The task> Print the data below exactly, but only the lines from the one containing "going for production." down to the one containing "### Step 2.", inclusive.

(Collected data)
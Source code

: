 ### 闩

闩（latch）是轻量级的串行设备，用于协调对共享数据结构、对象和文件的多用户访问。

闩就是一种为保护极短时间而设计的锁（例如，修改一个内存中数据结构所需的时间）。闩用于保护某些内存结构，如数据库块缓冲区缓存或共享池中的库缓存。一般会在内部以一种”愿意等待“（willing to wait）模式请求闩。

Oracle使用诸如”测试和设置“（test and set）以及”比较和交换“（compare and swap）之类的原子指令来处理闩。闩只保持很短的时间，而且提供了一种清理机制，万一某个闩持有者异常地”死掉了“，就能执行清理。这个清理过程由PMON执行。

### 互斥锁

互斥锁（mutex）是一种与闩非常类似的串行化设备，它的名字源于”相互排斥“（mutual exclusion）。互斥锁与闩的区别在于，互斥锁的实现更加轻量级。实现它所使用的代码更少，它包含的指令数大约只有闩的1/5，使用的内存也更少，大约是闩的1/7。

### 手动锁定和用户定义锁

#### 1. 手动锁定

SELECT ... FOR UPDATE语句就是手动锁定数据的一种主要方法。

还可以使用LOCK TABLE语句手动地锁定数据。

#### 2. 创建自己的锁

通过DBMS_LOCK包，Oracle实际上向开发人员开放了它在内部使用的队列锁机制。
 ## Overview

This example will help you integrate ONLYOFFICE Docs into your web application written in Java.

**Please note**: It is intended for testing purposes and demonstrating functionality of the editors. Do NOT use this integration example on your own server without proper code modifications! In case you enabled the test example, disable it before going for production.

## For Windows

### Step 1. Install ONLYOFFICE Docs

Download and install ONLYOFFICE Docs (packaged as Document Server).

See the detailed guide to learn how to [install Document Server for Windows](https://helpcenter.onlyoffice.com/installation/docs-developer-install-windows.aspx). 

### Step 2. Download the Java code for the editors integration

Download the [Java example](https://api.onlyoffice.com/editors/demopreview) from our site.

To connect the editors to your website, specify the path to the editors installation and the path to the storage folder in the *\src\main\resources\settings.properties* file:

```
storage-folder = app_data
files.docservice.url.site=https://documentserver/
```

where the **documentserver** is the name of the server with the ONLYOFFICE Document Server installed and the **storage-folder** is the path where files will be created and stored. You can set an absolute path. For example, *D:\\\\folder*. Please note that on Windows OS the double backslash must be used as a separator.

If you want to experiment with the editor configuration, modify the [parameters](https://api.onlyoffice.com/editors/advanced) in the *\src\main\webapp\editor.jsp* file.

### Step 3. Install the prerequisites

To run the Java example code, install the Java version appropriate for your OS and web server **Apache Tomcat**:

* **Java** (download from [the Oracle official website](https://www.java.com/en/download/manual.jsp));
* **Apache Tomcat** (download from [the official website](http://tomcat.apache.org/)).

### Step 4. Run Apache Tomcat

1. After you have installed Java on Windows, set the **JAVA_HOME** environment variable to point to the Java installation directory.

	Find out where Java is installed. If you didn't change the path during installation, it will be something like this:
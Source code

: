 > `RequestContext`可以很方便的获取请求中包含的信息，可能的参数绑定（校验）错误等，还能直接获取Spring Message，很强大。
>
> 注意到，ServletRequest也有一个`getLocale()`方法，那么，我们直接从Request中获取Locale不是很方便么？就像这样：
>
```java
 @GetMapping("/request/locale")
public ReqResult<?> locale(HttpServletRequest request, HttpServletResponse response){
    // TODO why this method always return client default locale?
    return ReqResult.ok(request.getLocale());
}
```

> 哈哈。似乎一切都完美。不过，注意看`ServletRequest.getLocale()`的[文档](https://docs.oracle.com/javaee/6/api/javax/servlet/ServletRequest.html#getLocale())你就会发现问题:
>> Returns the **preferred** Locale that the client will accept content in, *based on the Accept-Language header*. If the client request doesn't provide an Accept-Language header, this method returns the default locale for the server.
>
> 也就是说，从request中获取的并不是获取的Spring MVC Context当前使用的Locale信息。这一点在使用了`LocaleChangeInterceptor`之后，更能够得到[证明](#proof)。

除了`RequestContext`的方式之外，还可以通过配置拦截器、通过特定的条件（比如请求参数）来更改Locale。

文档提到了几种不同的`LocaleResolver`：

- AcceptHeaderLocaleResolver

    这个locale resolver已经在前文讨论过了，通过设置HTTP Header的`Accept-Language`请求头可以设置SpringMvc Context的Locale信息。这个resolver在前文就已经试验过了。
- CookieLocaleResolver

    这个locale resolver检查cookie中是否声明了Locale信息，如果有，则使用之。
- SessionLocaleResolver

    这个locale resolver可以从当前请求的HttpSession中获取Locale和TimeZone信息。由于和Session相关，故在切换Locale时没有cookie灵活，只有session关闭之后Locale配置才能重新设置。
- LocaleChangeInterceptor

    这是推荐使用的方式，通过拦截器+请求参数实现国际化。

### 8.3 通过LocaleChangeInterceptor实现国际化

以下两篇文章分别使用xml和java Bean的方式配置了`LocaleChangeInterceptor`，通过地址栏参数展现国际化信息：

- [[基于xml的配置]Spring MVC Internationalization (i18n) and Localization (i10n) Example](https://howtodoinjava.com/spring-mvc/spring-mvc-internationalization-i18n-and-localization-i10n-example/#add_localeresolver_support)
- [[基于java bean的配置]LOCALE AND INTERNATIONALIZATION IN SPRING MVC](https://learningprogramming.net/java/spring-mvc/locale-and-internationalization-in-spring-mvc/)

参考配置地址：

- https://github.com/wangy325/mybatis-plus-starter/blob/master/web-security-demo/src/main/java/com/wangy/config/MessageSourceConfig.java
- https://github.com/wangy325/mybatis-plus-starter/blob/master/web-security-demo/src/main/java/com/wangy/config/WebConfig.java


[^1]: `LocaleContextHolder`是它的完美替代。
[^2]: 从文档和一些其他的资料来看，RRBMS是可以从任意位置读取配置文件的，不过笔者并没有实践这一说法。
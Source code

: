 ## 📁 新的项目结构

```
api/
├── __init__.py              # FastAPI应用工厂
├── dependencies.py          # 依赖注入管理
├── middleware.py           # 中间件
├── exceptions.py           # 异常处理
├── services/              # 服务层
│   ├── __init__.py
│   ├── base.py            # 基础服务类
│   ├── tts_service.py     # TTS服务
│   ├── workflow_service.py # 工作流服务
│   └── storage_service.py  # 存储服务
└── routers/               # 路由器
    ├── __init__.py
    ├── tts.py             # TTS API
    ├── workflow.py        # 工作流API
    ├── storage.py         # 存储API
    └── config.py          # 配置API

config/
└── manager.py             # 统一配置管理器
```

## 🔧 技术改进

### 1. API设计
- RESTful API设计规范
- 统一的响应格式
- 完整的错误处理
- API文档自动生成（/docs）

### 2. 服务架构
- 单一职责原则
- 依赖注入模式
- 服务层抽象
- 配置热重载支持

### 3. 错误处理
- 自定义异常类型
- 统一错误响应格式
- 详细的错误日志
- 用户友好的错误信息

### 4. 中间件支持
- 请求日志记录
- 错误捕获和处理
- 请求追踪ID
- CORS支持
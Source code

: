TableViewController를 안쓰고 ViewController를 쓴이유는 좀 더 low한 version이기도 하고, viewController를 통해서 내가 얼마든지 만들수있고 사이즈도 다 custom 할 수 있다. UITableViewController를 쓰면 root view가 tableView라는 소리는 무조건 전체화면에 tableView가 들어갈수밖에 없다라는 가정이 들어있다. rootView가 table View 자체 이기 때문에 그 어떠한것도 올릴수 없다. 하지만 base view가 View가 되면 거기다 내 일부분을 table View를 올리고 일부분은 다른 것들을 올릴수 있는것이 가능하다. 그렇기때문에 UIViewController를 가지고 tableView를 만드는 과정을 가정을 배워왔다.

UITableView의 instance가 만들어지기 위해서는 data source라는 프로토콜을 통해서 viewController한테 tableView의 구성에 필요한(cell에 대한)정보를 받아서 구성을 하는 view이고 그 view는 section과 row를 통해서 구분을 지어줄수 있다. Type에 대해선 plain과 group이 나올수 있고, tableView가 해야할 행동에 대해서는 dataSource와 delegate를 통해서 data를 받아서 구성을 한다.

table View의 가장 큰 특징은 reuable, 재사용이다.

Exercise answer>
**Please note**: It is intended for testing purposes and demonstrating functionality of the editors. Do NOT use this integration example on your own server without proper code modifications! In case you enabled the test example, disable it before going for production.

## For Windows

### Step 1. Install ONLYOFFICE Docs

Download and install ONLYOFFICE Docs (packaged as Document Server).

See the detailed guide to learn how to [install Document Server for Windows](https://helpcenter.onlyoffice.com/installation/docs-developer-install-windows.aspx). 

### Step 2. Download the Java code for the editors integration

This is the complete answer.